Publishing entire probable cause affidavits in these cases goes beyond what the public needs to know and has a negative impact on victims. More sensitive coverage still raises awareness and keeps the public informed, but it also encourages them to report these crimes and empowers them to reach out to all of the support or services available in our community.

In addition to re-victimizing current victims, too much information released for public consumption has a chilling impact on future victims. Sexual assault is an extremely under-reported crime in our state and our community. What incentive does a victim who is already struggling with the loss of power and control that comes with sexual violence to seek help from the police if every salacious detail of the assault is going to be printed on the front page of our community newspapers? Crimes of sexual and domestic violence are about one individual exercising power and control over another, and publishing every detail of the violation re- victimizes and retraumatizes a victim unnecessarily.

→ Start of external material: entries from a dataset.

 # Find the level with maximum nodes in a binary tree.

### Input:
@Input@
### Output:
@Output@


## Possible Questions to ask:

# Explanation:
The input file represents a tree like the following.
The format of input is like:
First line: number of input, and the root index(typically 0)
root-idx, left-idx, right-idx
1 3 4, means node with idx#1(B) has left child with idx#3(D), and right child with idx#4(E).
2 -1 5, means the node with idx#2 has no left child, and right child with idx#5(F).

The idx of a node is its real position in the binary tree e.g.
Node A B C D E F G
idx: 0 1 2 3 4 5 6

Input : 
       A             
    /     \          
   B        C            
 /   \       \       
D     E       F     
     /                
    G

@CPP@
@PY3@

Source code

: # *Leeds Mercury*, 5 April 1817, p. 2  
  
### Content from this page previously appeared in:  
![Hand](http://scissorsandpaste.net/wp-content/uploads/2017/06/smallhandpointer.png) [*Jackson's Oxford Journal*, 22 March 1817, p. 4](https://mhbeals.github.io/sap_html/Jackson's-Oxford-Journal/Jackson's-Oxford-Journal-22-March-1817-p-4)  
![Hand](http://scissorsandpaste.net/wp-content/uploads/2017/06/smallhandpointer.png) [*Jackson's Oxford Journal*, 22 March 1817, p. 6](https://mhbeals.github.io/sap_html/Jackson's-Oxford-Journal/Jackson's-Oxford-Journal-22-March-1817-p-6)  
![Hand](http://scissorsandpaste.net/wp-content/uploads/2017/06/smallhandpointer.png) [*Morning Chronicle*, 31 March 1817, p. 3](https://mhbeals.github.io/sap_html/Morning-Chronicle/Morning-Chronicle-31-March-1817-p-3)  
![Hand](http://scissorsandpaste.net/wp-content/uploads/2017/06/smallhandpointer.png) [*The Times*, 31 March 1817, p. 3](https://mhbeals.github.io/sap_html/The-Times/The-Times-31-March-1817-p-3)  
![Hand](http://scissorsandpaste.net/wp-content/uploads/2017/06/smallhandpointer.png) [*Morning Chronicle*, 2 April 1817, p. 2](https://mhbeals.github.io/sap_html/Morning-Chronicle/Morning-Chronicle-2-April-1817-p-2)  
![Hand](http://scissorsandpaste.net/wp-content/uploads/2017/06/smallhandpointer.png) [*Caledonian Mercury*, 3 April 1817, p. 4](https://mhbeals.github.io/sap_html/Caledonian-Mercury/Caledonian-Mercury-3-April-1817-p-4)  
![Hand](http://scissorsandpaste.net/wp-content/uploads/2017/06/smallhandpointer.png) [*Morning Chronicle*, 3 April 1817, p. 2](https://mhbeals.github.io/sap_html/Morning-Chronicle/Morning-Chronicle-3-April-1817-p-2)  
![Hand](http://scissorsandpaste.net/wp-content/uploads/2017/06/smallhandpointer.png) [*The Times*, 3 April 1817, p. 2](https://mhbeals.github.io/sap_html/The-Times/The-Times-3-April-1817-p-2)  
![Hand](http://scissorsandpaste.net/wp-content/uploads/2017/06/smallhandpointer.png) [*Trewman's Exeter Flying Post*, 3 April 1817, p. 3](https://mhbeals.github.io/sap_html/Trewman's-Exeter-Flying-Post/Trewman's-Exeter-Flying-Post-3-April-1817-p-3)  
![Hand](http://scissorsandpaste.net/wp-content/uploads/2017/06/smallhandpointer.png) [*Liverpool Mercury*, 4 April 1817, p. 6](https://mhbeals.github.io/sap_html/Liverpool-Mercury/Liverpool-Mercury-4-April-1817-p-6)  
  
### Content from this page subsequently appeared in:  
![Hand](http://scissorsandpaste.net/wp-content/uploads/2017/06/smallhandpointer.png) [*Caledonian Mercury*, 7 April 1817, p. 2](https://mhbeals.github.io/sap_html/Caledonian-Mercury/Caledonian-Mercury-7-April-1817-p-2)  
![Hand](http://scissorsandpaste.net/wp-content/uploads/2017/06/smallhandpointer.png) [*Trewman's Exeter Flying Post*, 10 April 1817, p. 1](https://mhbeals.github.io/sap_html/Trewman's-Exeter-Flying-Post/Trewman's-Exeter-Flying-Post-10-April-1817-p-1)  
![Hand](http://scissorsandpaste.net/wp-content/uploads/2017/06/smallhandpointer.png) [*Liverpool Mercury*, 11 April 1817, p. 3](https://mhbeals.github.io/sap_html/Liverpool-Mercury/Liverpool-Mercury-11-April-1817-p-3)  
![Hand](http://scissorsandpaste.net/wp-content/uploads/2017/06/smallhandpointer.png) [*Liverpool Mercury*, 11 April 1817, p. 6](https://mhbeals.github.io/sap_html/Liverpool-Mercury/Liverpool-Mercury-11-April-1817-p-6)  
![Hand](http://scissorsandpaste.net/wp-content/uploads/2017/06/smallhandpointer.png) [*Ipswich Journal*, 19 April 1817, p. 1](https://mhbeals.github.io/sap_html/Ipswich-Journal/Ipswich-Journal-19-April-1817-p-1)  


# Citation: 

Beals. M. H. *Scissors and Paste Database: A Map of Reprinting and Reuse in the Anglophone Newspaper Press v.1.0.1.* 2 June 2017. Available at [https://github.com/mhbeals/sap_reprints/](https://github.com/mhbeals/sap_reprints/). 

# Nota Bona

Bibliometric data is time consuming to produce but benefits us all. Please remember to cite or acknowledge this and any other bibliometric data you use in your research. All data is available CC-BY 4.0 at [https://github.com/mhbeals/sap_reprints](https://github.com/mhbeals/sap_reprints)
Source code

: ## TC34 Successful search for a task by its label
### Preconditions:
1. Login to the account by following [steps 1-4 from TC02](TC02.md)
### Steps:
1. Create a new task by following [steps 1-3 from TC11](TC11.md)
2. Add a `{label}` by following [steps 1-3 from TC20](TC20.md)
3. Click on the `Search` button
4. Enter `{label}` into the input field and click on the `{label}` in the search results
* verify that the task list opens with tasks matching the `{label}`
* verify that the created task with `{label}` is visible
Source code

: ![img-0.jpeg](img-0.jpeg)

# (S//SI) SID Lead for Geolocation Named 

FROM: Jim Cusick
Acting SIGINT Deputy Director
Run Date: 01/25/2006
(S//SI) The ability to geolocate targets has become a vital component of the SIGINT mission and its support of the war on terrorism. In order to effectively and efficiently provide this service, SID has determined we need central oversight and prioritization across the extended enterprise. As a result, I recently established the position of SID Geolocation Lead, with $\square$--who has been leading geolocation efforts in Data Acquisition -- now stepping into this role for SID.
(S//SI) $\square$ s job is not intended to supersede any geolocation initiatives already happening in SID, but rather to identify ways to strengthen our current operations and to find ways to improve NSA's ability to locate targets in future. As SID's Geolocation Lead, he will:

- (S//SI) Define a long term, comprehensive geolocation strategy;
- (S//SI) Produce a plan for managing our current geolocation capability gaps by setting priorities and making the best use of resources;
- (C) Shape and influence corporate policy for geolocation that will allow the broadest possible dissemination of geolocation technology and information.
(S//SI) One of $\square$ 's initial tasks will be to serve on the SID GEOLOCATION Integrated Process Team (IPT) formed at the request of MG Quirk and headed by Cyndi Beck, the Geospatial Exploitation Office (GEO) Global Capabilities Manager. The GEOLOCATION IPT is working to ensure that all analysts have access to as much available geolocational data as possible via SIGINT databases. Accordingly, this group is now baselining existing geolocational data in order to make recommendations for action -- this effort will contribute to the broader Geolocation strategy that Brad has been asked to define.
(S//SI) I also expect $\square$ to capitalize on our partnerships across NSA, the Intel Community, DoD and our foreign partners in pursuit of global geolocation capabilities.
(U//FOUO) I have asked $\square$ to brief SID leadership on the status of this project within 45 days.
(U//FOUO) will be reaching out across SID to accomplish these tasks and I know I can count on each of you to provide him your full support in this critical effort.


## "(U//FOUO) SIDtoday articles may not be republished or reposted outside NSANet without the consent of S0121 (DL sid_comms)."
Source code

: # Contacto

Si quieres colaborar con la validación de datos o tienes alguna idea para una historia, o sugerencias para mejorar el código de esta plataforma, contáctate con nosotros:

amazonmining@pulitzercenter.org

Our community will be better served when our media stops publishing every detail in probable cause affidavits in a perfunctory manner and starts balancing the public’s need and right to know with the victim’s need and right for privacy.

Heidi Wright Domestic Violence/Sexual Assault Victim Advocate for Miami and Cass County
Family Service Association
765-513-8505

Editor’s Note:

Peru Indiana Today takes a very serious approach to victim’s rights. It is sometimes difficult to balance the public’s right to know about the actions of their government with the protection of a crime victim’s identity.

The probable cause reports that come from the prosecutor’s office and other law enforcement agencies always have victim’s identity redacted prior to being sent to the news media. It is, however, possible for people to speculate on the identity of the victim by the nature of the crime committed. For example, if one spouse were to batter the other spouse, it is possible to identify the victim based on reporting the name and the charge. This is possible even if that is all we do.

Like all organizations, we have sometimes made mistakes. When we have made those mistakes, we do our best to learn from them and move forward in a positive way. This has caused us to reduce the amount of information that we share on these reports and on more than one occasion, to decide to not even write an article after receiving the information about the arrest from the government.

In a country that places a very high value on the freedom of speech and the freedom of the press to report on the actions of the government, it is inevitable that sometimes the public and government agencies will be unhappy with the publishing decisions of a news outlet.

We sincerely believe that one of the most important pillars of our democracy is an unfettered press free to report on the actions of the government. This must include law enforcement. We do our best to balance the public’s right to know with the rights of the victims. It is not an easy task, but it is one we take very seriously.